Chávez’s Rise and Policies
Hugo Chávez won the presidency in 1998 amid public discontent with traditional parties, promising to redistribute oil wealth through Bolivarian missions that expanded social services. These programs reduced poverty initially but relied heavily on high oil prices, funding massive spending without economic diversification. Nationalisation of PDVSA in 1976 had already centralised oil control, but Chávez fired thousands of expert workers during a 2002-2003 strike, crippling production expertise and leading to a steady decline in output.
Oil Dependency Exposed
Venezuela’s economy became a classic petrostate, with oil financing up to two-thirds of government budgets and exports dominating over 90% by the 1930s. Price controls, currency manipulation, and excessive spending during the 2000s oil boom created unsustainable distortions, fostering inflation and shortages by 2010 when Chávez declared an “economic war.” Oil production peaked in the late 1990s but halved by the 2010s due to underinvestment and poor maintenance.

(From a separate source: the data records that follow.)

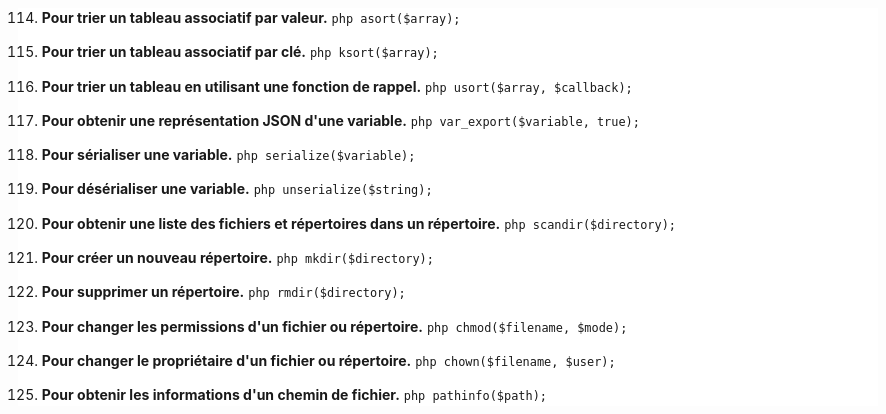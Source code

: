 114. **Pour trier un tableau associatif par valeur.**
    ```php
    asort($array);
    ```

115. **Pour trier un tableau associatif par clé.**
    ```php
    ksort($array);
    ```

116. **Pour trier un tableau en utilisant une fonction de rappel.**
    ```php
    usort($array, $callback);
    ```

117. **Pour obtenir une représentation JSON d'une variable.**
    ```php
    var_export($variable, true);
    ```

118. **Pour sérialiser une variable.**
    ```php
    serialize($variable);
    ```

119. **Pour désérialiser une variable.**
    ```php
    unserialize($string);
    ```

120. **Pour obtenir une liste des fichiers et répertoires dans un répertoire.**
    ```php
    scandir($directory);
    ```

121. **Pour créer un nouveau répertoire.**
    ```php
    mkdir($directory);
    ```

122. **Pour supprimer un répertoire.**
    ```php
    rmdir($directory);
    ```

123. **Pour changer les permissions d'un fichier ou répertoire.**
    ```php
    chmod($filename, $mode);
    ```

124. **Pour changer le propriétaire d'un fichier ou répertoire.**
    ```php
    chown($filename, $user);
    ```

125. **Pour obtenir les informations d'un chemin de fichier.**
    ```php
    pathinfo($path);
    ```
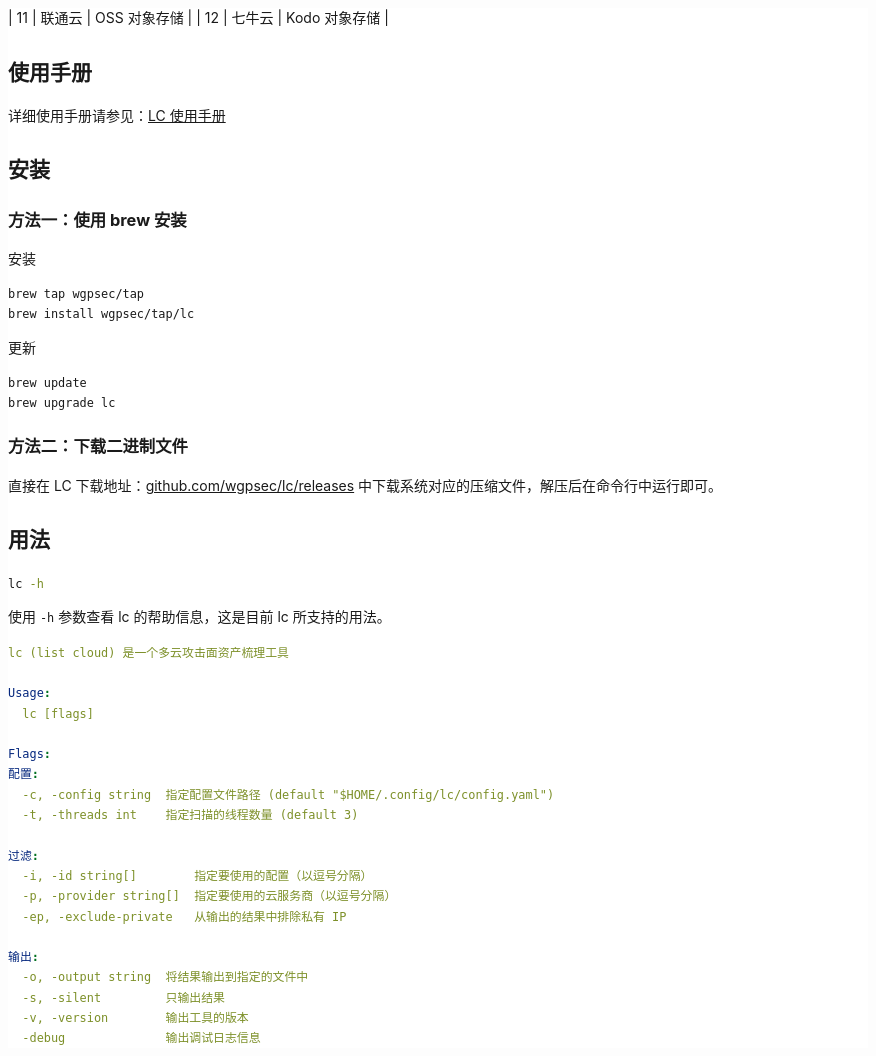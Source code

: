 | 11 | 联通云  |  OSS 对象存储  |
| 12 | 七牛云  | Kodo 对象存储  |

## 使用手册

详细使用手册请参见：[LC 使用手册](https://wiki.teamssix.com/lc)

## 安装

### 方法一：使用 brew 安装

安装

```bash
brew tap wgpsec/tap
brew install wgpsec/tap/lc
```

更新

```bash
brew update
brew upgrade lc
```

### 方法二：下载二进制文件

直接在 LC 下载地址：[github.com/wgpsec/lc/releases](https://github.com/wgpsec/lc/releases) 中下载系统对应的压缩文件，解压后在命令行中运行即可。

## 用法

```sh
lc -h
```

使用 `-h` 参数查看 lc 的帮助信息，这是目前 lc 所支持的用法。

```yaml
lc (list cloud) 是一个多云攻击面资产梳理工具

Usage:
  lc [flags]

Flags:
配置:
  -c, -config string  指定配置文件路径 (default "$HOME/.config/lc/config.yaml")
  -t, -threads int    指定扫描的线程数量 (default 3)

过滤:
  -i, -id string[]        指定要使用的配置（以逗号分隔）
  -p, -provider string[]  指定要使用的云服务商（以逗号分隔）
  -ep, -exclude-private   从输出的结果中排除私有 IP

输出:
  -o, -output string  将结果输出到指定的文件中
  -s, -silent         只输出结果
  -v, -version        输出工具的版本
  -debug              输出调试日志信息
```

Maduro’s Continuation and Collapse
Nicolás Maduro assumed power in 2013, inheriting high inflation and shortages, which he attributed to capitalist sabotage rather than policy failures. The recession hit in 2014, hyperinflation reached 800% by 2016, and GDP shrank dramatically as oil prices fell and production dropped further. Price controls worsened food and medicine shortages, with 75% of the population losing significant weight by 2017 amid widespread poverty.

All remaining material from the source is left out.